Herve Villechaize was cast as Nick-Nack, who was named Demitasse in the first draft. Herve was born in Nazi-occupied France, turned to painting to cope with bullying, moved to America and learned to speak English by watching TV. Prior to getting cast in The Man With The Golden Gun, Herve was sleeping in his car and working with a ratcatcher to make ends meet. Making a Bond movie was perhaps the happiest time of his life. Herve also fancied himself something of a ladies’ man and left love letters around for many of the women working on the film.
Charming then. Harassment now.
Clifton James as J.W. Pepper in Live And Let Die proved so popular with audiences that they brought him back for The Man With The Golden Gun. To prepare for the role, Cubby told James to go to Macy’s and buy a whole bunch of colored shirts.

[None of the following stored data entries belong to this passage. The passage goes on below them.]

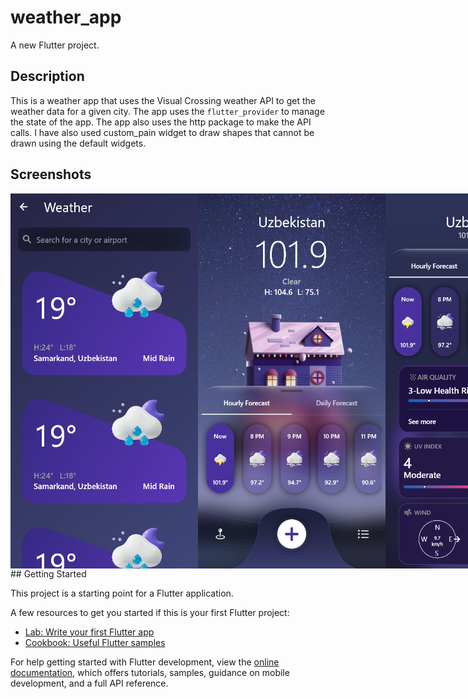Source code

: # weather_app

A new Flutter project.

## Description

This is a weather app that uses the Visual Crossing weather API to get the weather data for a given city. The app uses the `flutter_provider` to manage the state of the app. The app also uses the http package to make the API calls. 
I have also used custom_pain widget to draw shapes that cannot be drawn using the default widgets.

## Screenshots

<div style="display: flex; flex-direction: row;">
  <img src="flutter_02.png" width="300" height="600">
  <img src="flutter_01.png" width="300" height="600">
  <img src="flutter_03.png" width="300" height="600">
</div>
## Getting Started

This project is a starting point for a Flutter application.

A few resources to get you started if this is your first Flutter project:

- [Lab: Write your first Flutter app](https://docs.flutter.dev/get-started/codelab)
- [Cookbook: Useful Flutter samples](https://docs.flutter.dev/cookbook)

For help getting started with Flutter development, view the
[online documentation](https://docs.flutter.dev/), which offers tutorials,
samples, guidance on mobile development, and a full API reference.
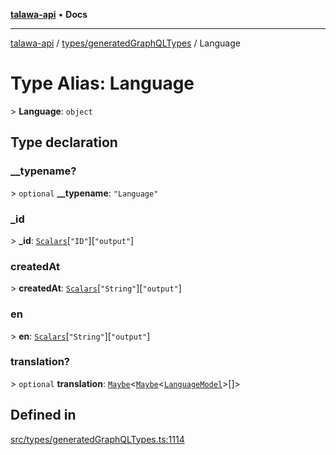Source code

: [**talawa-api**](../../../README.md) • **Docs**

***

[talawa-api](../../../modules.md) / [types/generatedGraphQLTypes](../README.md) / Language

# Type Alias: Language

\> **Language**: `object`

## Type declaration

### \_\_typename?

\> `optional` **\_\_typename**: `"Language"`

### \_id

\> **\_id**: [`Scalars`](Scalars.md)\[`"ID"`\]\[`"output"`\]

### createdAt

\> **createdAt**: [`Scalars`](Scalars.md)\[`"String"`\]\[`"output"`\]

### en

\> **en**: [`Scalars`](Scalars.md)\[`"String"`\]\[`"output"`\]

### translation?

\> `optional` **translation**: [`Maybe`](Maybe.md)\<[`Maybe`](Maybe.md)\<[`LanguageModel`](LanguageModel.md)\>[]\>

## Defined in

[src/types/generatedGraphQLTypes.ts:1114](https://github.com/PalisadoesFoundation/talawa-api/blob/92443bb6a5ff3ed66457149a509401986a82e570/src/types/generatedGraphQLTypes.ts#L1114)
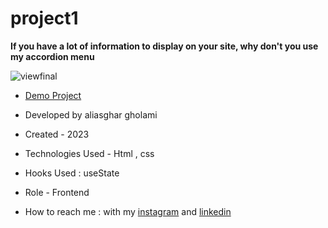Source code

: # project1

**If you have a lot of information to display on your site, why don't you use my accordion menu**

![viewfinal](![demo](https://github.com/aliasghardev/project1))


- [Demo Project](https://aliasghardev.github.io/project1/)

- Developed by aliasghar gholami

- Created - 2023

- Technologies Used - Html , css 

- Hooks Used : useState 

- Role - Frontend

- How to reach me : with my [instagram](https://www.instagram.com/aliasghar.gholami_dev) and [linkedin](https://www.linkedin.com/in/aliasghar-gholami-a1229a290)

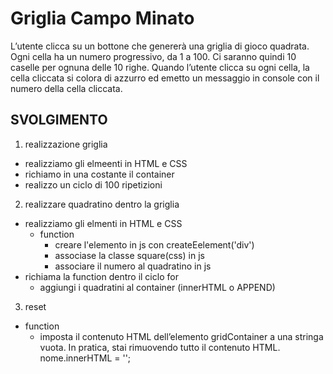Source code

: Griglia Campo Minato
===

L’utente clicca su un bottone che genererà una griglia di gioco quadrata.
Ogni cella ha un numero progressivo, da 1 a 100.
Ci saranno quindi 10 caselle per ognuna delle 10 righe.
Quando l’utente clicca su ogni cella, la cella cliccata si colora di azzurro ed emetto un messaggio in console con il numero della cella cliccata.

## SVOLGIMENTO
1. realizzazione griglia
  - realizziamo gli elmeenti in HTML e CSS
  - richiamo in una costante il container
  - realizzo un ciclo di 100 ripetizioni

2. realizzare quadratino dentro la griglia
  - realizziamo gli elmenti in HTML e CSS
    - function
      - creare l'elemento in js con createEelement('div')
      - associase la classe square(css) in js
      - associare il numero al quadratino in js
  - richiama la function dentro il ciclo for
      - aggiungi i quadratini al container (innerHTML o APPEND)

3. reset
  - function
    - imposta il contenuto HTML dell’elemento gridContainer a una stringa vuota. In pratica, stai rimuovendo tutto il contenuto HTML. nome.innerHTML = '';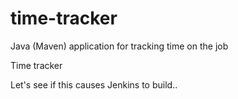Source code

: # time-tracker
Java (Maven) application for tracking time on the job

Time tracker

Let's see if this causes Jenkins to build..
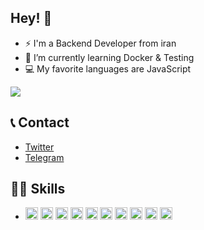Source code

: 



## Hey! 👋

- ⚡ I'm a Backend Developer from iran
- 🔭 I’m currently learning Docker & Testing
- 💻 My favorite languages are JavaScript 

<a href="https://github.com/sajjadmrx">
<img align="center" src="https://github-readme-stats.vercel.app/api?username=sajjadmrx&show_icons=true&count_private=true&include_all_commits=true&theme=dark" /></a> 

## 📞 Contact
- [Twitter](https://twitter.com/sajjadmrx)
- [Telegram](https://t.me/sajjadmrx)

## 🤹‍♂️ Skills

- <code><img height="20" src="https://skillicons.dev/icons?i=js"></code>
<code><img height="20" src="https://skillicons.dev/icons?i=ts"></code>
<code><img height="20" src="https://skillicons.dev/icons?i=nodejs"></code>
<code><img height="20" src="https://skillicons.dev/icons?i=express"></code>
<code><img height="20" src="https://skillicons.dev/icons?i=nestjs"></code>
<code><img height="20" src="https://skillicons.dev/icons?i=jest"></code>
<code><img height="20" src="https://skillicons.dev/icons?i=mongo"></code>
<code><img height="20" src="https://skillicons.dev/icons?i=redis"></code>
<code><img height="20" src="https://skillicons.dev/icons?i=mysql"></code>
<code><img height="20" src="https://skillicons.dev/icons?i=git"></code>
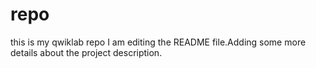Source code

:# repo
this is my qwiklab repo
I am editing the README file.Adding some more details about the project description.


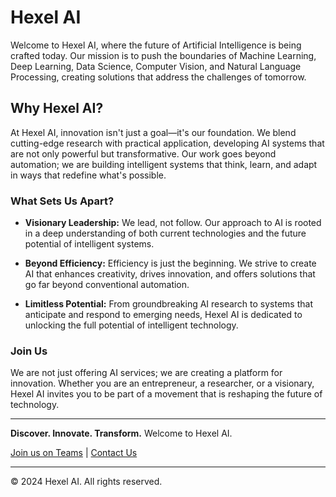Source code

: # Hexel AI

Welcome to Hexel AI, where the future of Artificial Intelligence is being crafted today. Our mission is to push the boundaries of Machine Learning, Deep Learning, Data Science, Computer Vision, and Natural Language Processing, creating solutions that address the challenges of tomorrow.

## Why Hexel AI?

At Hexel AI, innovation isn't just a goal—it's our foundation. We blend cutting-edge research with practical application, developing AI systems that are not only powerful but transformative. Our work goes beyond automation; we are building intelligent systems that think, learn, and adapt in ways that redefine what's possible.

### What Sets Us Apart?

- **Visionary Leadership:** We lead, not follow. Our approach to AI is rooted in a deep understanding of both current technologies and the future potential of intelligent systems.
  
- **Beyond Efficiency:** Efficiency is just the beginning. We strive to create AI that enhances creativity, drives innovation, and offers solutions that go far beyond conventional automation.
  
- **Limitless Potential:** From groundbreaking AI research to systems that anticipate and respond to emerging needs, Hexel AI is dedicated to unlocking the full potential of intelligent technology.

### Join Us

We are not just offering AI services; we are creating a platform for innovation. Whether you are an entrepreneur, a researcher, or a visionary, Hexel AI invites you to be part of a movement that is reshaping the future of technology.

---

**Discover. Innovate. Transform.** Welcome to Hexel AI. 

[Join us on Teams]([https://hexelai.com](https://teams.live.com/l/community/FEAwgt7rUHfGitarAE)) | [Contact Us](mailto:hexelai@outlook.com)

---

© 2024 Hexel AI. All rights reserved.
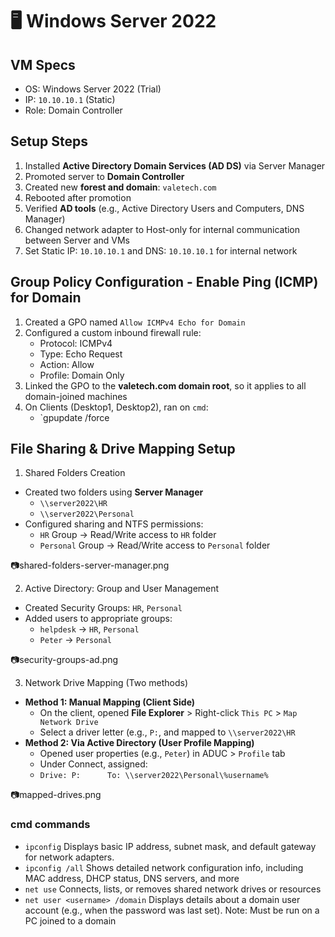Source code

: # 🖥️ Windows Server 2022

## VM Specs
- OS: Windows Server 2022 (Trial)
- IP: `10.10.10.1` (Static)
- Role: Domain Controller

## Setup Steps
1. Installed **Active Directory Domain Services (AD DS)** via Server Manager
2. Promoted server to **Domain Controller**
3. Created new **forest and domain**: `valetech.com`
4. Rebooted after promotion
5. Verified **AD tools** (e.g., Active Directory Users and Computers, DNS Manager)
6. Changed network adapter to Host-only for internal communication between Server and VMs
7. Set Static IP: `10.10.10.1` and DNS: `10.10.10.1` for internal network

## Group Policy Configuration - Enable Ping (ICMP) for Domain
1. Created a GPO named `Allow ICMPv4 Echo for Domain`
2. Configured a custom inbound firewall rule:
	- Protocol: ICMPv4
	- Type: Echo Request
	- Action: Allow
	- Profile: Domain Only
3. Linked the GPO to the **valetech.com domain root**, so it applies to all domain-joined machines
4. On Clients (Desktop1, Desktop2), ran on `cmd`: 
	- `gpupdate /force


## File Sharing & Drive Mapping Setup
1. Shared Folders Creation 
- Created two folders using **Server Manager**
	- `\\server2022\HR`
	- `\\server2022\Personal`
- Configured sharing and NTFS permissions: 
	- `HR` Group -> Read/Write access to `HR` folder
	- `Personal` Group -> Read/Write access to `Personal` folder

📷shared-folders-server-manager.png

2. Active Directory: Group and User Management 
- Created Security Groups: `HR`, `Personal`
- Added users to appropriate groups: 
	- `helpdesk` -> `HR`, `Personal`
	- `Peter` -> `Personal`

📷security-groups-ad.png

3. Network Drive Mapping (Two methods)
- **Method 1: Manual Mapping (Client Side)**
	- On the client, opened **File Explorer** > Right-click `This PC` > `Map Network Drive`
	- Select a driver letter (e.g., `P:`, and mapped to `\\server2022\HR`
- **Method 2: Via Active Directory (User Profile Mapping)**
	- Opened user properties (e.g., `Peter`) in ADUC > `Profile` tab
	- Under Connect, assigned: 
	- `Drive: P:      To: \\server2022\Personal\%username%`

📷mapped-drives.png


### cmd commands
- `ipconfig` Displays basic IP address, subnet mask, and default gateway for network adapters.
- `ipconfig /all` Shows detailed network configuration info, including MAC address, DHCP status, DNS servers, and more
- `net use` Connects, lists, or removes shared network drives or resources
- `net user <username> /domain` Displays details about a domain user account (e.g., when the password was last set). Note: Must be run on a PC joined to a domain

James did as he was told and was surprised to see that the shirts were manufactured in Bangkok. He could have just bought them on location.
In addition, go-to, 1970s-1980s Asian actor Soon-Tek Oh was brought on the film. What a legendary career that man had. He got to share the screen with Bond, Magnum P.I. and Chuck Norris. In a quirky twist, Mankiewicz also returned to the film to punch of the Maibaum script, which punched up Mankiewicz’s original script. This time Mankiewicz mainly added one-liners. Some are great. For example, “Forever hold your piece.” Others, like “Goolie Bird” display Mankiewicz’s tendency to go overboard.
Meanwhile, stunt coordinators were hard at work on the rolling car jump. W.J. Mlligan Jr. was brought in to coordinate it. Believe it or not, computers were incorporated to visualize the stunt even back in 1974. Craftsmen had to specially build the car and centralize all of its main components to balance it for midair rolling.
Since they had a driver in a three-point restraint and were jumping over water, careful prep had to be done. A crane was on hand and divers were in the water to immediately attach a cable to the car and pull it out of the water if something went wrong. Nothing went wrong, however. The stunt was shot in one take. Hamilton’s only complaint was that it looked too perfect.
Moore was also appreciative and impressed. Once the stunt was over, he congratulated the performers with tears in his eyes, saying, “You guys really made me look good!”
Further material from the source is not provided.